Mais ce principe des "petits pas" me permet justement de faire des compromis avec moi-même. D'accord, je ne peux pas me permettre d'être ambitieux et de prétendre arriver "au top", mais ainsi je peux aussi ne pas tout rejeter en bloc, ne pas me décourager totalement. De façon plus positive, cela signifie que je peux alors réfléchir de façon un peu plus objective à mes qualités et mes défauts, et je peux reconnaître (du bout des lèvres !) que dans certains domaines j'ai quelques "compétences" que d'autres n'ont pas.

Aussi, le fait d'accorder de l'importance aux étapes, même les plus petites, me donne des repères qui dans un sens m'encouragent à continuer : je peux essayer de me rappeler d'avoir réussi telle étape pour me rassurer sur ma capacité à aller jusqu'à la suivante. Je crois que je perdrais cela si je me concentrais sur un but final, donc je me sentirais perdu dans les moments de doute au cours du chemin. Si je vois un arbre, un caillou ou n'importe quel repère visible pas trop loin, je peux me dire "je vais jusque là et je pourrai me poser cinq minutes". Si vous me montrez le sommet d'une montagne perdue dans les nuages, je peux juste dire "oui ça a l'air très joli là-haut", mais je ne peux pas m'imaginer y parvenir. Je peux comprendre que ce serait mieux là-bas, mais je ne peux pas vouloir y être. Je ne peux pas ressentir la petite étincelle qui me dit "vas-y, essaie".

Je suis prêt à admettre que ce fonctionnement très "réglementé", qui passe par des principes, des compromis bizarres et des astuces intellectuelles sans doute discutables, serait une sorte de béquille dont j'ai eu besoin à une période donnée, et qu'il me serait peut-être possible un jour de réussir à marcher sans cette béquille. Mais je sais que cette béquille que je me suis fabriquée m'a permis de commencer à avancer petit à petit, que c'est souvent grâce à elle que je ne suis pas (re)tombé trop durement. Pendant longtemps je n'en avais pas besoin c'est vrai, donc ça ne me semble pas inimaginable de vivre sans... Mais à cette époque, je n'avançais pas du tout (ou très peu). C'est pourquoi la jeter brusquement me semble difficile, et risqué : soit ça marche, soit je n'ai plus rien.

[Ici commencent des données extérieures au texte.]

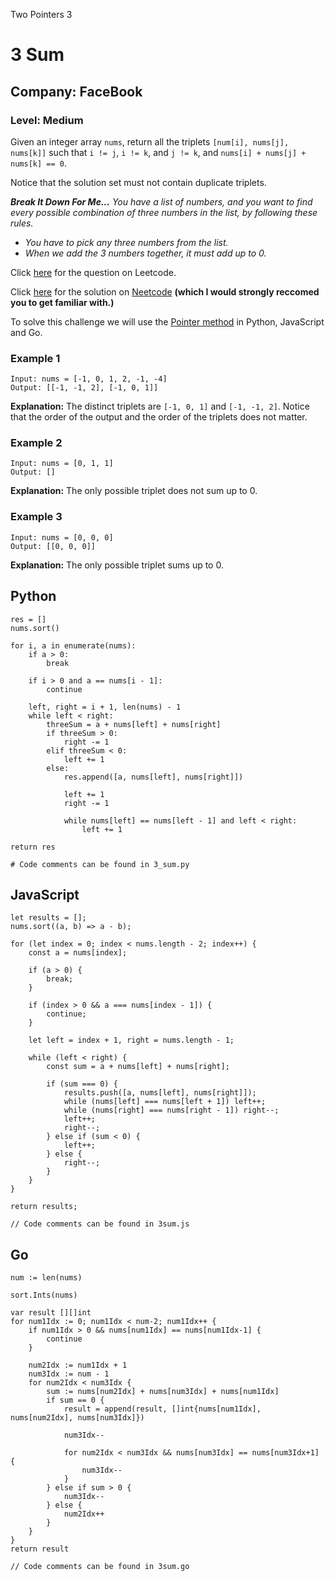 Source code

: Two Pointers 3
# 3 Sum
## Company: FaceBook
### Level: Medium

Given an integer array `nums`, return all the triplets `[num[i], nums[j], nums[k]]` 
such that `i != j`, `i != k`, and `j != k`, and `nums[i] + nums[j] + nums[k] == 0`.

Notice that the solution set must not contain duplicate triplets.

***Break It Down For Me...***
*You have a list of numbers, and you want to find every possible combination of three numbers in the list, by following these rules.*
- *You have to pick any three numbers from the list.*
- *When we add the 3 numbers together, it must add up to 0.*

Click [here](https://leetcode.com/problems/3sum/description/) for the question on Leetcode.

Click [here](https://www.youtube.com/watch?v=jzZsG8n2R9A) for the solution on [Neetcode](https://neetcode.io/) **(which I would strongly reccomed you to get familiar with.)**

To solve this challenge we will use the [Pointer method](https://www.studysmarter.co.uk/explanations/computer-science/computer-programming/pointers-and-arrays/#:~:text=C%20programming%20language%3F-,A%20pointer%20is%20a%20variable%20that%20stores%20the%20memory%20address,the%20efficiency%20of%20certain%20algorithms.) in Python, JavaScript and Go.


### Example 1
```
Input: nums = [-1, 0, 1, 2, -1, -4]
Output: [[-1, -1, 2], [-1, 0, 1]]
```
**Explanation:** The distinct triplets are `[-1, 0, 1]` and `[-1, -1, 2]`.
Notice that the order of the output and the order of the triplets does not matter.

### Example 2
```
Input: nums = [0, 1, 1]
Output: []
```
**Explanation:** The only possible triplet does not sum up to 0.

### Example 3
```
Input: nums = [0, 0, 0]
Output: [[0, 0, 0]]
```
**Explanation:** The only possible triplet sums up to 0.

## Python
```
res = []                                                
nums.sort()                                             

for i, a in enumerate(nums):
    if a > 0:
        break
    
    if i > 0 and a == nums[i - 1]:
        continue
    
    left, right = i + 1, len(nums) - 1
    while left < right:
        threeSum = a + nums[left] + nums[right]                
        if threeSum > 0:
            right -= 1                                      
        elif threeSum < 0:
            left += 1                                      
        else:
            res.append([a, nums[left], nums[right]])    
            
            left += 1
            right -= 1

            while nums[left] == nums[left - 1] and left < right:
                left += 1
                
return res

# Code comments can be found in 3_sum.py
```

## JavaScript
```
let results = [];
nums.sort((a, b) => a - b); 

for (let index = 0; index < nums.length - 2; index++) {
    const a = nums[index];

    if (a > 0) {
        break;
    }

    if (index > 0 && a === nums[index - 1]) {
        continue;
    }

    let left = index + 1, right = nums.length - 1;

    while (left < right) {
        const sum = a + nums[left] + nums[right];

        if (sum === 0) {
            results.push([a, nums[left], nums[right]]);
            while (nums[left] === nums[left + 1]) left++; 
            while (nums[right] === nums[right - 1]) right--; 
            left++;
            right--;
        } else if (sum < 0) {
            left++;
        } else {
            right--;
        }
    }
}

return results;

// Code comments can be found in 3sum.js
```

## Go
```
num := len(nums)

sort.Ints(nums)

var result [][]int
for num1Idx := 0; num1Idx < num-2; num1Idx++ {
    if num1Idx > 0 && nums[num1Idx] == nums[num1Idx-1] {
        continue
    }

    num2Idx := num1Idx + 1
    num3Idx := num - 1
    for num2Idx < num3Idx {
        sum := nums[num2Idx] + nums[num3Idx] + nums[num1Idx]
        if sum == 0 {
            result = append(result, []int{nums[num1Idx], nums[num2Idx], nums[num3Idx]})

            num3Idx--

            for num2Idx < num3Idx && nums[num3Idx] == nums[num3Idx+1] {
                num3Idx--
            }
        } else if sum > 0 {
            num3Idx--
        } else {
            num2Idx++
        }
    }
}
return result

// Code comments can be found in 3sum.go
``` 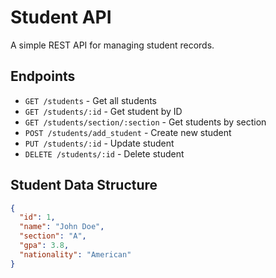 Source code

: # Student API

A simple REST API for managing student records.

## Endpoints

- `GET /students` - Get all students
- `GET /students/:id` - Get student by ID
- `GET /students/section/:section` - Get students by section
- `POST /students/add_student` - Create new student
- `PUT /students/:id` - Update student
- `DELETE /students/:id` - Delete student

## Student Data Structure

```json
{
  "id": 1,
  "name": "John Doe",
  "section": "A",
  "gpa": 3.8,
  "nationality": "American"
}
```
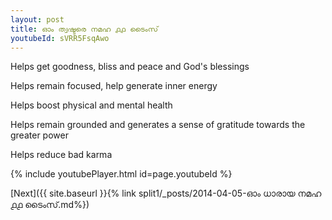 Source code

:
 ```yaml
---
layout: post
title: ഓം ത്വഷ്ടരെ നമഹ ൧൧ ടൈംസ്
youtubeId: sVRR5FsqAwo
---
```

 
 
Helps get goodness, bliss and peace and God's blessings
 
Helps remain focused, help generate inner energy 
 
Helps boost physical and mental health 
 
Helps remain grounded and generates a sense of gratitude towards the greater power 
 
Helps reduce bad karma
 
 
 
 


{% include youtubePlayer.html id=page.youtubeId %}
 
[Next]({{ site.baseurl }}{% link  split1/_posts/2014-04-05-ഓം ധാരായ നമഹ ൧൧ ടൈംസ്.md%})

Et pourtant, paradoxalement, je crois que je sais ce que c'est que d'agir selon ses intuitions... et je sais que ça peut être très chouette. Parfois mon petit système est tellement tordu que je ne sais plus vraiment ce que je dois faire. Dans ces cas là, pour peu que je sois d'assez bonne humeur et que les circonstances le permettent, il peut m'arriver de laisser passer mes intuitions, en contrebande : pendant que la vigie intellectuelle ferme les yeux (vaguement complice sans doute), "l'instinct" prend les commandes.

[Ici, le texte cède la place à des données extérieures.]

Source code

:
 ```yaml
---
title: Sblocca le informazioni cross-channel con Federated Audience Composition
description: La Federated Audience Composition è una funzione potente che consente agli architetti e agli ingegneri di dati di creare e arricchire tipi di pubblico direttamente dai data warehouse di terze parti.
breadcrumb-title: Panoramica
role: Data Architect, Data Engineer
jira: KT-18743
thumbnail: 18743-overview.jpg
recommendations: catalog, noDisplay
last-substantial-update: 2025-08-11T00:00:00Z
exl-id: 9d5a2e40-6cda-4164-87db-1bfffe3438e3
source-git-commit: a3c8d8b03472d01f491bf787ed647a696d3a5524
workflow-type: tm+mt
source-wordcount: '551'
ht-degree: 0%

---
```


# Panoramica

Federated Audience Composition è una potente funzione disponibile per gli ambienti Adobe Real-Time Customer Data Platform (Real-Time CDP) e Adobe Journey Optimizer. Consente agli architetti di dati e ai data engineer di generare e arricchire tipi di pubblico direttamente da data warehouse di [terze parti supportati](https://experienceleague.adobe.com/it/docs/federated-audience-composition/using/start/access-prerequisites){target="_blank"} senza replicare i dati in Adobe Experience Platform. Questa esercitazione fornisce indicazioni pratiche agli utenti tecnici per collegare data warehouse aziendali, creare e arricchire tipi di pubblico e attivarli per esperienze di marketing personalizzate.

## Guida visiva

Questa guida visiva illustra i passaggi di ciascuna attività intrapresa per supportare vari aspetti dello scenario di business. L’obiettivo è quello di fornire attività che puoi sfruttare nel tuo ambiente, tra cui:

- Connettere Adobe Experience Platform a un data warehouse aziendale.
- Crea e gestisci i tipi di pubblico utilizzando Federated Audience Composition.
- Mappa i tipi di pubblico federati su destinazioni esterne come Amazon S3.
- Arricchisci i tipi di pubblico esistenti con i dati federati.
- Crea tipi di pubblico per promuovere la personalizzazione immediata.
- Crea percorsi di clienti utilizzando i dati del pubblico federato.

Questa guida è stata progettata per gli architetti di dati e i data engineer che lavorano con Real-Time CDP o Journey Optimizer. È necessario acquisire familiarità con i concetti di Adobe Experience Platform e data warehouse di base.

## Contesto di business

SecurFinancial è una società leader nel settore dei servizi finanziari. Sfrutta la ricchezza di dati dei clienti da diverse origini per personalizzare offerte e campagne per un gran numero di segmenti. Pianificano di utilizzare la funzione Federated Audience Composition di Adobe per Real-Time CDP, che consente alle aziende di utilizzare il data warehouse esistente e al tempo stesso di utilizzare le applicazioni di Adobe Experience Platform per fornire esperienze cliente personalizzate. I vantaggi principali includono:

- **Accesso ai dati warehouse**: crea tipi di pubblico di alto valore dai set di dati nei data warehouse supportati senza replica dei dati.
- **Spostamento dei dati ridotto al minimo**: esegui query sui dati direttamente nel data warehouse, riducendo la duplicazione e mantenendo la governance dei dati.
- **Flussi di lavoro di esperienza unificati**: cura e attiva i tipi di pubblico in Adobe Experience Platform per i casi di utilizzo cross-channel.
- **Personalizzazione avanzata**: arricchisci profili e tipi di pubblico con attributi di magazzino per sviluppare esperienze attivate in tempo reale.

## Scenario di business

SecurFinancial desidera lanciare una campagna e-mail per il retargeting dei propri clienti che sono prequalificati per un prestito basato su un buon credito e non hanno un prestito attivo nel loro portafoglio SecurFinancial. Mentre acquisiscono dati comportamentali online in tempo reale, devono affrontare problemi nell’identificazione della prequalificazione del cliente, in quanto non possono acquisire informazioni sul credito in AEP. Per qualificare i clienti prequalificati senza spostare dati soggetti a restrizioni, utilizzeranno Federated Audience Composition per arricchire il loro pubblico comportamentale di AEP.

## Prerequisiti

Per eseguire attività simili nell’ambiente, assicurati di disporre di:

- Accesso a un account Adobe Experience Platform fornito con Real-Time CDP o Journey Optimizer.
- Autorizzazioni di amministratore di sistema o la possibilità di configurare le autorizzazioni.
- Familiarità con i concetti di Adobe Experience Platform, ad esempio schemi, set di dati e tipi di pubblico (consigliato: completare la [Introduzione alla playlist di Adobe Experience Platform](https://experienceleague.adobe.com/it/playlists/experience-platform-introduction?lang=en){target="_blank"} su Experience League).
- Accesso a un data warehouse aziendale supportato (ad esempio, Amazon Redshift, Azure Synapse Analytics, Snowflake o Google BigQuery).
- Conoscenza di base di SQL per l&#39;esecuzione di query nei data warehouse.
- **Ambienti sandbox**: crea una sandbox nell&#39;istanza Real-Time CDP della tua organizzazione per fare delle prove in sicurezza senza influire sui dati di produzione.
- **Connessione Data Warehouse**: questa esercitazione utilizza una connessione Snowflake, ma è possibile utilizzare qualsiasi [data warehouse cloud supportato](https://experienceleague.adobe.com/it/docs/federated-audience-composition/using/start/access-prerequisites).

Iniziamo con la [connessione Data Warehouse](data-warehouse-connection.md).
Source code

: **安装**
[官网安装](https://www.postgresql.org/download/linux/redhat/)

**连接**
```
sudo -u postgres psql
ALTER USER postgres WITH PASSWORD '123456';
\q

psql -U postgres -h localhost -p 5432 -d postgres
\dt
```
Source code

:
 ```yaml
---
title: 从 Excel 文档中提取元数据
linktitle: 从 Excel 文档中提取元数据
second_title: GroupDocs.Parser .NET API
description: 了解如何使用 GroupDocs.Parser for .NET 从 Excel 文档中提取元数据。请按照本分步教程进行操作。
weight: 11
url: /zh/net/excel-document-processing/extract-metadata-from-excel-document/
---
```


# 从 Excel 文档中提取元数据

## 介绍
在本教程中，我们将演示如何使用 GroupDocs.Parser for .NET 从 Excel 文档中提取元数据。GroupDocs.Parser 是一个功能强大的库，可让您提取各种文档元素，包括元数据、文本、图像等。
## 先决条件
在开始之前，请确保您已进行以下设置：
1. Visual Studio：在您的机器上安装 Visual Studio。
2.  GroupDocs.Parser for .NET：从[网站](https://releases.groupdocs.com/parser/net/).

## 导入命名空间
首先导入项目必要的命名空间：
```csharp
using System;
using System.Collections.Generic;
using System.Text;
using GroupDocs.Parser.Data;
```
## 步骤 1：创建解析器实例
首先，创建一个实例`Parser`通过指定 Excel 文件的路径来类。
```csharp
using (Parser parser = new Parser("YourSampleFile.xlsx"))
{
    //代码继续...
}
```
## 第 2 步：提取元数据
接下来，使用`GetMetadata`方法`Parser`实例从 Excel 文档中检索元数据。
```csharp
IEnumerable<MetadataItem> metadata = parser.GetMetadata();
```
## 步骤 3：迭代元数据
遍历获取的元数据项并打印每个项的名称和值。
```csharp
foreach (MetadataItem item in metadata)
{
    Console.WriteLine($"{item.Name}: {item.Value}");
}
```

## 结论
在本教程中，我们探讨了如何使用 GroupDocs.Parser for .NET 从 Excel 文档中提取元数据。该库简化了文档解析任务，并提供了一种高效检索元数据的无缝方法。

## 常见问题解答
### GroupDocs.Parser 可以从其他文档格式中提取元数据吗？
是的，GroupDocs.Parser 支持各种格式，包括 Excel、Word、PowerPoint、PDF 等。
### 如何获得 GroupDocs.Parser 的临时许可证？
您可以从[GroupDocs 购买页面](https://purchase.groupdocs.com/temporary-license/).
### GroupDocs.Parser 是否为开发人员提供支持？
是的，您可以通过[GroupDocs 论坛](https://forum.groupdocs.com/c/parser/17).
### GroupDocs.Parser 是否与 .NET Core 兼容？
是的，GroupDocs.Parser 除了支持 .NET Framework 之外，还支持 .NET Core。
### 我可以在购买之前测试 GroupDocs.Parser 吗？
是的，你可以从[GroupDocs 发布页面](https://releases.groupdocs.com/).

C'est marrant comme l'instinct semble parfois savoir des choses totalement "inconnaissables", je veux dire inaccessibles au cerveau rationnel. Mon cartésianisme pessimiste naturel ne m'autorise pas à y croire, mais je dois bien avouer qu'à l'occasion l'instinct peut nous emmener tellement loin qu'on n'aurait jamais cru ça possible...

C'est presque magique... Mais bon, la magie ça n'existe pas... (?)